> _RAW DATA_
<<<<

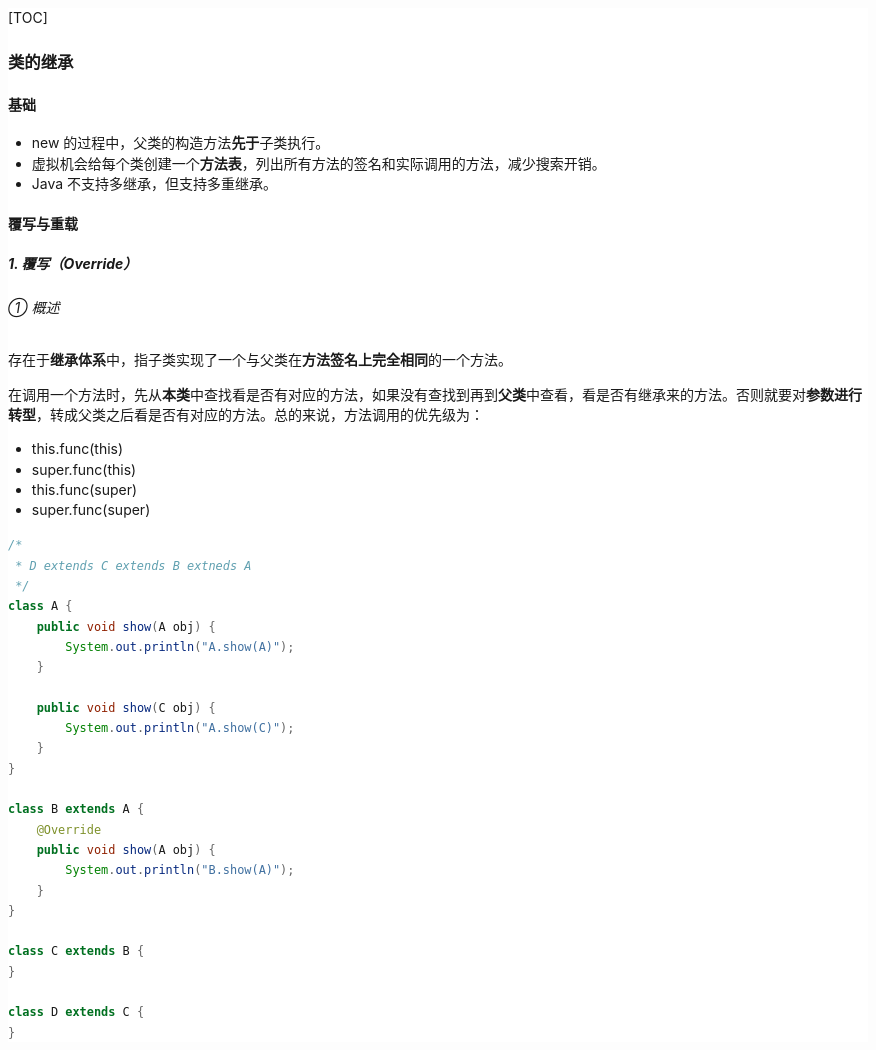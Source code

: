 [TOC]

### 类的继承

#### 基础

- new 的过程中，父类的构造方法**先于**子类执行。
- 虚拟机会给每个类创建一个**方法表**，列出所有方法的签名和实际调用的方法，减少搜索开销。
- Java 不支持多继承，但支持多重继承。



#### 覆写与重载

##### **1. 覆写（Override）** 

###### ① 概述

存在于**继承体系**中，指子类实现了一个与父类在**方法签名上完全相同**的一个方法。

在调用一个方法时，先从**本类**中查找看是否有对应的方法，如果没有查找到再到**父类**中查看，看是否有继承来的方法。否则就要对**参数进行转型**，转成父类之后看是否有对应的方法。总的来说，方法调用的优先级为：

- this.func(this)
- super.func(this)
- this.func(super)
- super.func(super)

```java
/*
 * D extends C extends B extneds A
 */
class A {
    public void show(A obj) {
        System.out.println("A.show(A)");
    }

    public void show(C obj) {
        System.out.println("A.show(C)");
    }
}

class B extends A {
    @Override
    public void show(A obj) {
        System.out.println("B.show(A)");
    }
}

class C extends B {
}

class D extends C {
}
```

>>>>
<<<<

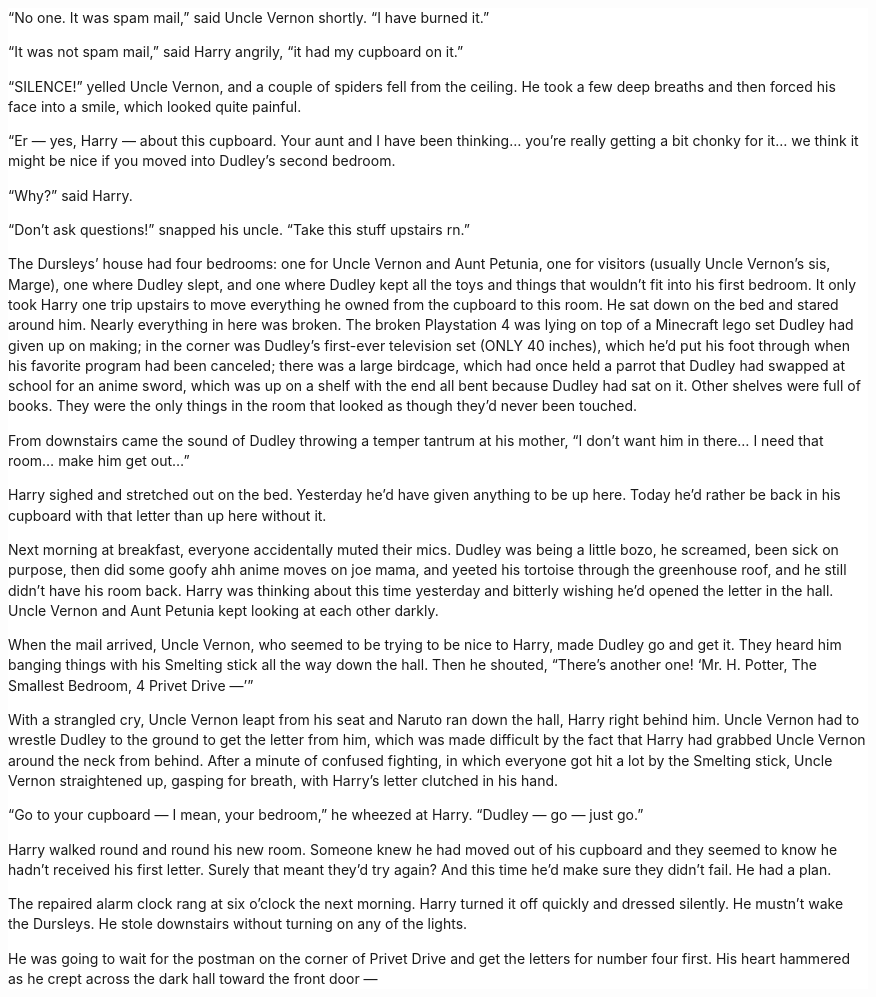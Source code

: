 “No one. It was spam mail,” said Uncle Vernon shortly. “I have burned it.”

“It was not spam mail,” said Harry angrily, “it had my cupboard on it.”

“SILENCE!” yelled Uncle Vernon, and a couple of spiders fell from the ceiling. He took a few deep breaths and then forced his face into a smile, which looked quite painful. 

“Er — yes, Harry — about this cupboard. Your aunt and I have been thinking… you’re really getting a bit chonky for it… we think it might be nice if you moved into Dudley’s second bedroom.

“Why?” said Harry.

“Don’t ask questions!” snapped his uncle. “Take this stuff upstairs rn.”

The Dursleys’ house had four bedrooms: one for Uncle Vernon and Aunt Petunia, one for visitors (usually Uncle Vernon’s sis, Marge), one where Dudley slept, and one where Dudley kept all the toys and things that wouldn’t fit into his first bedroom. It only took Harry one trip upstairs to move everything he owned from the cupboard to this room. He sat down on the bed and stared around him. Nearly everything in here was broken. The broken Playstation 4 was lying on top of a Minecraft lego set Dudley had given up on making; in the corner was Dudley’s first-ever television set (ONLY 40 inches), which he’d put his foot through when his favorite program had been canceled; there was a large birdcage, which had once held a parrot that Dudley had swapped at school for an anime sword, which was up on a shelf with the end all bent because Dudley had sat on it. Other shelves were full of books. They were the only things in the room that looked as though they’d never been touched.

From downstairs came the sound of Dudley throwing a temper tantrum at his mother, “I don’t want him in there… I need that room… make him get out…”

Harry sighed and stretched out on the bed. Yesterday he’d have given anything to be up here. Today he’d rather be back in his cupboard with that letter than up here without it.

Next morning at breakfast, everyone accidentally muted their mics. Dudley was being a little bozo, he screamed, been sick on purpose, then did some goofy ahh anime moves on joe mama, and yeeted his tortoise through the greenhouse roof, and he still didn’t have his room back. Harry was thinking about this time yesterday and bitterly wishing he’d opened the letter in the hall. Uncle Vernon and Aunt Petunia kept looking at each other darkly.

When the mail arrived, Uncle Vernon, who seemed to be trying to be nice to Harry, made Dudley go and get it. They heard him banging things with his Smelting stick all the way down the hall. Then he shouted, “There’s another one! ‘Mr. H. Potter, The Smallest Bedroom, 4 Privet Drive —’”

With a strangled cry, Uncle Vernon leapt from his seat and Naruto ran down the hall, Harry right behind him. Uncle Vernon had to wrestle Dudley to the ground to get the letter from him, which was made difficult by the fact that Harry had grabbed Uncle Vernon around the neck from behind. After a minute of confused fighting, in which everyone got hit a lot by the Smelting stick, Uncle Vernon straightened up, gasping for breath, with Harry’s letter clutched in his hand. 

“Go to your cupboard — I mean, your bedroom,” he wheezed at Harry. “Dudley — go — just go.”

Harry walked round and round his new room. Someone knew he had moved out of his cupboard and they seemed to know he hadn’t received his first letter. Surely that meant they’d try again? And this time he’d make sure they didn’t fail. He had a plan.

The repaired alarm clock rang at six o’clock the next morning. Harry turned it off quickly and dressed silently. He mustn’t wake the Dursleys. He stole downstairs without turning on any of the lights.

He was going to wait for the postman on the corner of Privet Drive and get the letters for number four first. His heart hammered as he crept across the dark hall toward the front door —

>>>>

> _WHAT IS BEING ASKED_
Search the data above for the word "make", then gather each line in which it appears.

> _OUTPUT OF THE TASK_
From downstairs came the sound of Dudley throwing a temper tantrum at his mother, “I don’t want him in there… I need that room… make him get out…”
Harry walked round and round his new room. Someone knew he had moved out of his cupboard and they seemed to know he hadn’t received his first letter. Surely that meant they’d try again? And this time he’d make sure they didn’t fail. He had a plan.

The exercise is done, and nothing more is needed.